Telephone: +86-511-88915641 Fax: +86-511-85234387

Received: January 9, 2014
Revised: March 6, 2014
Accepted: June 2, 2014
Published online: October 21, 2014
Processing time: 284 Days and 7.9 Hours

Abstract

AIM: To examine the effect of farnesoid X receptor (FXR) activation by GW4064 on endotoxin-induced hepatic inflammation in nonalcoholic fatty liver disease (NAFLD) and the underlying mechanism.

METHODS: Six-week-old male C57BL/6 mice were fed a normal diet or a high-fat (HF) diet for 8 wk. HF diet-fed mice were intraperitoneally injected with GW4064 (30 mg/kg) or DMSO (vehicle) once daily for a week and then sacrificed after lipopolysaccharide (LPS, 50 μg/mouse) administration. Hepatic inflammation, levels of the macrophage marker F4/80, and apoptosis were measured at the end of the study. Additionally, the expression of proinflammatory genes involved in NAFLD (interleukin-6, interleukin-1β, interferon-γ, MCP-1) were analyzed by real-time PCR in the murine macrophage cell line RAW 264.7 cultured with or without GW4064 (2 μmol/L) before treatment with LPS.

RESULTS: In patients with NAFLD, the expression of FXR was detected by immunohistochemical staining and the relation between FXR expression and NAFLD activity score (NAS) was analyzed.

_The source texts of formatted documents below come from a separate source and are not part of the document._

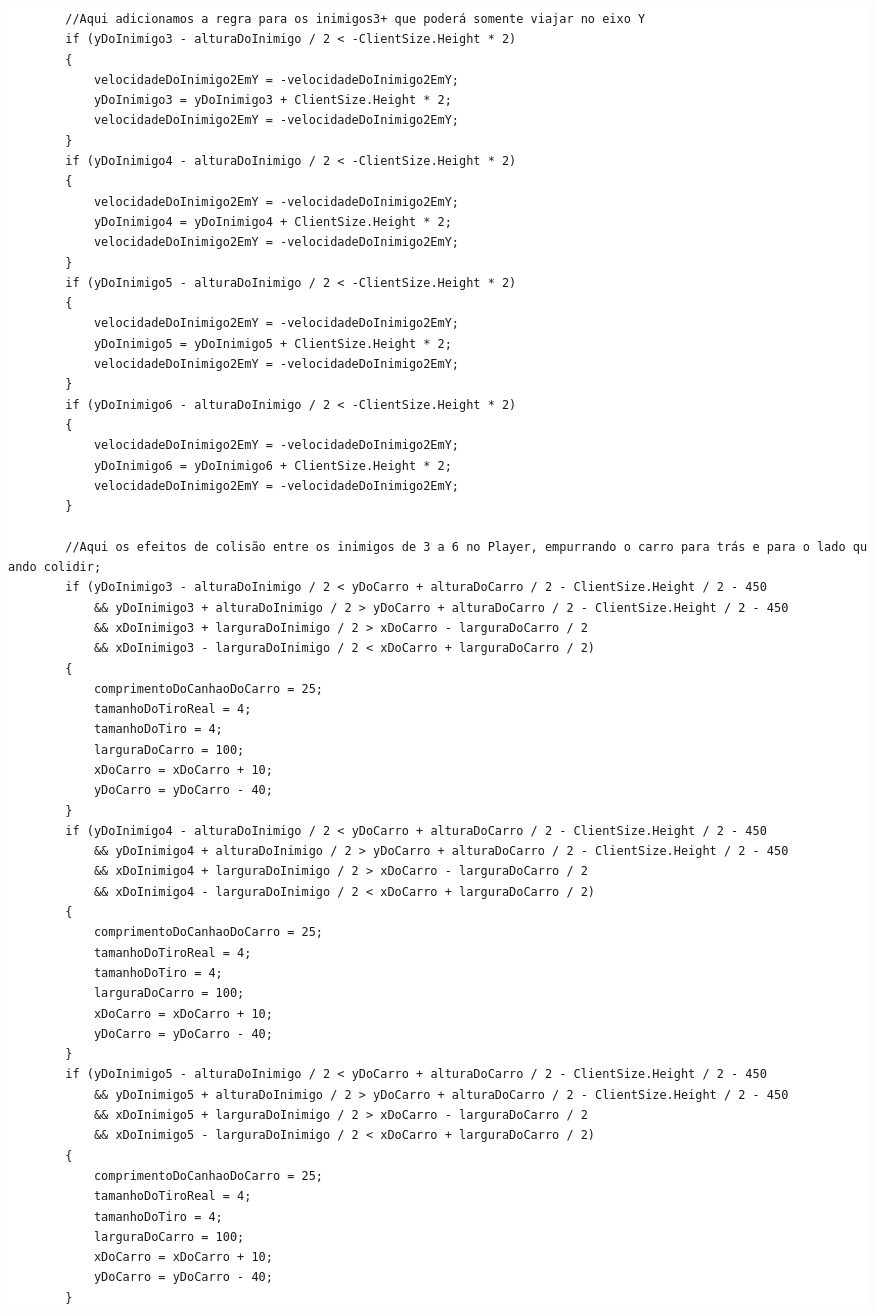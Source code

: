             //Aqui adicionamos a regra para os inimigos3+ que poderá somente viajar no eixo Y
            if (yDoInimigo3 - alturaDoInimigo / 2 < -ClientSize.Height * 2)
            {
                velocidadeDoInimigo2EmY = -velocidadeDoInimigo2EmY;
                yDoInimigo3 = yDoInimigo3 + ClientSize.Height * 2;
                velocidadeDoInimigo2EmY = -velocidadeDoInimigo2EmY;
            }
            if (yDoInimigo4 - alturaDoInimigo / 2 < -ClientSize.Height * 2)
            {
                velocidadeDoInimigo2EmY = -velocidadeDoInimigo2EmY;
                yDoInimigo4 = yDoInimigo4 + ClientSize.Height * 2;
                velocidadeDoInimigo2EmY = -velocidadeDoInimigo2EmY;
            }
            if (yDoInimigo5 - alturaDoInimigo / 2 < -ClientSize.Height * 2)
            {
                velocidadeDoInimigo2EmY = -velocidadeDoInimigo2EmY;
                yDoInimigo5 = yDoInimigo5 + ClientSize.Height * 2;
                velocidadeDoInimigo2EmY = -velocidadeDoInimigo2EmY;
            }
            if (yDoInimigo6 - alturaDoInimigo / 2 < -ClientSize.Height * 2)
            {
                velocidadeDoInimigo2EmY = -velocidadeDoInimigo2EmY;
                yDoInimigo6 = yDoInimigo6 + ClientSize.Height * 2;
                velocidadeDoInimigo2EmY = -velocidadeDoInimigo2EmY;
            }

            //Aqui os efeitos de colisão entre os inimigos de 3 a 6 no Player, empurrando o carro para trás e para o lado quando colidir;
            if (yDoInimigo3 - alturaDoInimigo / 2 < yDoCarro + alturaDoCarro / 2 - ClientSize.Height / 2 - 450
                && yDoInimigo3 + alturaDoInimigo / 2 > yDoCarro + alturaDoCarro / 2 - ClientSize.Height / 2 - 450
                && xDoInimigo3 + larguraDoInimigo / 2 > xDoCarro - larguraDoCarro / 2
                && xDoInimigo3 - larguraDoInimigo / 2 < xDoCarro + larguraDoCarro / 2)            
            {
                comprimentoDoCanhaoDoCarro = 25;
                tamanhoDoTiroReal = 4;
                tamanhoDoTiro = 4;
                larguraDoCarro = 100;
                xDoCarro = xDoCarro + 10;
                yDoCarro = yDoCarro - 40;
            }
            if (yDoInimigo4 - alturaDoInimigo / 2 < yDoCarro + alturaDoCarro / 2 - ClientSize.Height / 2 - 450
                && yDoInimigo4 + alturaDoInimigo / 2 > yDoCarro + alturaDoCarro / 2 - ClientSize.Height / 2 - 450
                && xDoInimigo4 + larguraDoInimigo / 2 > xDoCarro - larguraDoCarro / 2
                && xDoInimigo4 - larguraDoInimigo / 2 < xDoCarro + larguraDoCarro / 2)
            {
                comprimentoDoCanhaoDoCarro = 25;
                tamanhoDoTiroReal = 4;
                tamanhoDoTiro = 4;
                larguraDoCarro = 100;
                xDoCarro = xDoCarro + 10;
                yDoCarro = yDoCarro - 40;
            }
            if (yDoInimigo5 - alturaDoInimigo / 2 < yDoCarro + alturaDoCarro / 2 - ClientSize.Height / 2 - 450
                && yDoInimigo5 + alturaDoInimigo / 2 > yDoCarro + alturaDoCarro / 2 - ClientSize.Height / 2 - 450
                && xDoInimigo5 + larguraDoInimigo / 2 > xDoCarro - larguraDoCarro / 2
                && xDoInimigo5 - larguraDoInimigo / 2 < xDoCarro + larguraDoCarro / 2)
            {
                comprimentoDoCanhaoDoCarro = 25;
                tamanhoDoTiroReal = 4;
                tamanhoDoTiro = 4;
                larguraDoCarro = 100;
                xDoCarro = xDoCarro + 10;
                yDoCarro = yDoCarro - 40;
            }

Activation of FXR by GW4064 alleviated hepatic inflammation induced by endotoxin in a murine NAFLD model fed an HF diet as reflected by reduced serum levels of aspartate aminotransferase and alanine aminotransferase. Apoptosis and proinflammatory cytokine levels in liver tissues were also reduced by GW4064, and GW4064 could reduce induction of proinflammatory cytokines by LPS in vitro. FXR levels were reduced in patients with non-alcoholic steatohepatitis compared with healthy controls and were negatively correlated with NAS.

CONCLUSION: FXR activation attenuates LPS-induced hepatic inflammation in murine NAFLD by reducing expression of proinflammatory cytokines in macrophages.

Keywords: Farnesoid X receptor; Nonalcoholic fatty liver disease; GW4064; Nonalcoholic fatty liver disease activity score; Lipopolysaccharide-induced hepatic inflammation; Macrophage activation

Core tip: We found that the synthetic farnesoid X receptor (FXR) agonist GW4064 attenuated lipopolysaccharide-induced hepatic injury in high-fat diet-fed mice by reducing proinflammatory cytokine expression in macrophages. Moreover, we found that FXR expression was decreased in patients with nonalcoholic steatohepatitis, the most extreme form of nonalcoholic fatty liver disease (NAFLD), and was inversely correlated with the NAFLD activity score. Together, these findings provide insights into the etiology of NAFLD and suggest that FXR activation with synthetic agonists may represent a potential therapeutic option for patients with NAFLD, which we believe will be of great interest to the readers of the journal.